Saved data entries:
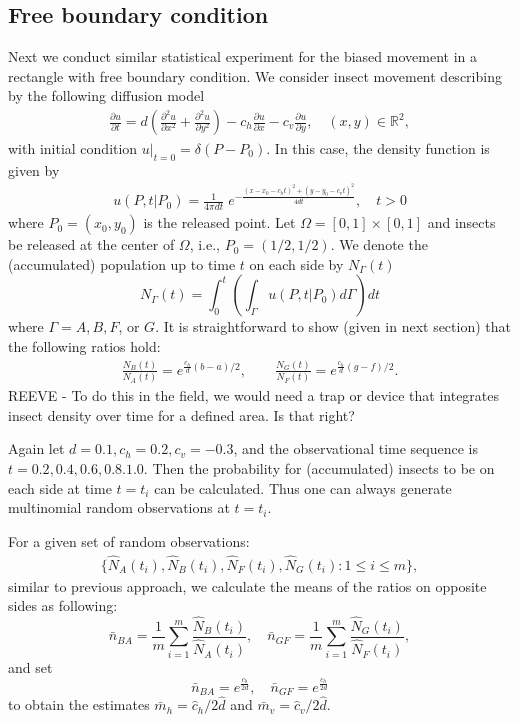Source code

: \documentclass[11pt]{article}
\newcommand{\bean}{\begin{eqnarray*}}
\newcommand{\eean}{\end{eqnarray*}}
\newcommand{\Real}{\mathbb R}
\begin{document}
\subsection{Free boundary condition}
Next we conduct similar statistical experiment for the biased movement in a rectangle with free boundary condition. We consider insect movement describing by the following diffusion model 
\bean
\frac{\partial u}{\partial t}=d\left(\frac{\partial^2u}{\partial x^2}+\frac{\partial^2u}{\partial y^2}\right)-c_h\frac{\partial u}{\partial x}-c_v\frac{\partial u}{\partial y}, \quad (x, y)\in \Real^2,
\eean
with initial condition $u|_{t=0}=\delta(P-P_0)$. In this case, the density function is given by
\bean
u(P, t|P_0)=\frac{1}{4\pi d t}\;e^{-\frac{(x-x_0-c_ht)^2+(y-y_0-c_vt)^2}{4dt}},\quad t>0
\eean
where $P_0=(x_0, y_0)$ is the released point. 
Let $\Omega=[0, 1]\times [0, 1]$ and insects be released at the center of $\Omega$, i.e., $P_0=(1/2, 1/2)$. We denote the (accumulated) population  up to time $t$ on each side by ${N}_\Gamma(t)$
\[N_\Gamma(t)=\int_0^t\left(\int_\Gamma u(P, t|P_0) d\Gamma\right) dt\]
 where $\Gamma=A, B, F$, or $G$. It is straightforward to show (given in next section) that the following ratios hold:
\bean
\frac{N_B(t)}{N_A(t)}=e^{\frac{c_h}{d}(b-a)/2}, \qquad \frac{{N}_G(t)}{{N}_F(t)}=e^{\frac{c_h}{d}(g-f)/2}.
\eean
REEVE - To do this in the field, we would need a trap or device that integrates insect density over time for a defined area.  Is that right?  

Again let $d=0.1, c_h=0.2, c_v=-0.3$, and the observational time sequence is $t=0.2, 0.4, 0.6, 0.8. 1.0$. Then the probability for (accumulated) insects to be on each side at time $t=t_i$ can be calculated. 
Thus one can always generate multinomial random observations at $t=t_i$. 

For a given set of random observations:
\bean
\{\hat{{ N}}_A(t_i), \hat{{ N}}_B(t_i), \hat{{N}}_F(t_i), \hat{{ N}}_G(t_i): 1\le i\le m\},
\eean
similar to previous approach, we calculate the means of the ratios on opposite sides as following:
\[{\bar n}_{BA}=\frac{1}{m}\sum_{i=1}^m \frac{\hat{{ N}}_B(t_i)}{\hat{{ N}}_A(t_i)}, \quad {\bar n}_{GF}=\frac{1}{m}\sum_{i=1}^m \frac{\hat{{ N}}_G(t_i)}{\hat{{ N}}_F(t_i)},\]
and set
\[{\bar n}_{BA}=e^{\frac{c_h}{2d}}, \quad {\bar n}_{GF}=e^{\frac{c_h}{2d}}\]
to obtain the estimates $\bar{m}_h={\hat{c}_h}/{2\hat{d}}$ and $\bar{m}_v={\hat{c}_v}/2{\hat{d}}$. 
\end{document}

◆ Requirement ◆
Would you please print out all the records above exactly, minus any pictures?

◆ Answer to this exercise ◆
Source code

: \documentclass[11pt]{article}
\newcommand{\bean}{\begin{eqnarray*}}
\newcommand{\eean}{\end{eqnarray*}}
\newcommand{\Real}{\mathbb R}
\begin{document}
\subsection{Free boundary condition}
Next we conduct similar statistical experiment for the biased movement in a rectangle with free boundary condition. We consider insect movement describing by the following diffusion model 
\bean
\frac{\partial u}{\partial t}=d\left(\frac{\partial^2u}{\partial x^2}+\frac{\partial^2u}{\partial y^2}\right)-c_h\frac{\partial u}{\partial x}-c_v\frac{\partial u}{\partial y}, \quad (x, y)\in \Real^2,
\eean
with initial condition $u|_{t=0}=\delta(P-P_0)$. In this case, the density function is given by
\bean
u(P, t|P_0)=\frac{1}{4\pi d t}\;e^{-\frac{(x-x_0-c_ht)^2+(y-y_0-c_vt)^2}{4dt}},\quad t>0
\eean
where $P_0=(x_0, y_0)$ is the released point. 
Let $\Omega=[0, 1]\times [0, 1]$ and insects be released at the center of $\Omega$, i.e., $P_0=(1/2, 1/2)$. We denote the (accumulated) population  up to time $t$ on each side by ${N}_\Gamma(t)$
\[N_\Gamma(t)=\int_0^t\left(\int_\Gamma u(P, t|P_0) d\Gamma\right) dt\]
 where $\Gamma=A, B, F$, or $G$. It is straightforward to show (given in next section) that the following ratios hold:
\bean
\frac{N_B(t)}{N_A(t)}=e^{\frac{c_h}{d}(b-a)/2}, \qquad \frac{{N}_G(t)}{{N}_F(t)}=e^{\frac{c_h}{d}(g-f)/2}.
\eean
REEVE - To do this in the field, we would need a trap or device that integrates insect density over time for a defined area.  Is that right?  

Again let $d=0.1, c_h=0.2, c_v=-0.3$, and the observational time sequence is $t=0.2, 0.4, 0.6, 0.8. 1.0$. Then the probability for (accumulated) insects to be on each side at time $t=t_i$ can be calculated. 
Thus one can always generate multinomial random observations at $t=t_i$. 

For a given set of random observations:
\bean
\{\hat{{ N}}_A(t_i), \hat{{ N}}_B(t_i), \hat{{N}}_F(t_i), \hat{{ N}}_G(t_i): 1\le i\le m\},
\eean
similar to previous approach, we calculate the means of the ratios on opposite sides as following:
\[{\bar n}_{BA}=\frac{1}{m}\sum_{i=1}^m \frac{\hat{{ N}}_B(t_i)}{\hat{{ N}}_A(t_i)}, \quad {\bar n}_{GF}=\frac{1}{m}\sum_{i=1}^m \frac{\hat{{ N}}_G(t_i)}{\hat{{ N}}_F(t_i)},\]
and set
\[{\bar n}_{BA}=e^{\frac{c_h}{2d}}, \quad {\bar n}_{GF}=e^{\frac{c_h}{2d}}\]
to obtain the estimates $\bar{m}_h={\hat{c}_h}/{2\hat{d}}$ and $\bar{m}_v={\hat{c}_v}/2{\hat{d}}$. 
\end{document}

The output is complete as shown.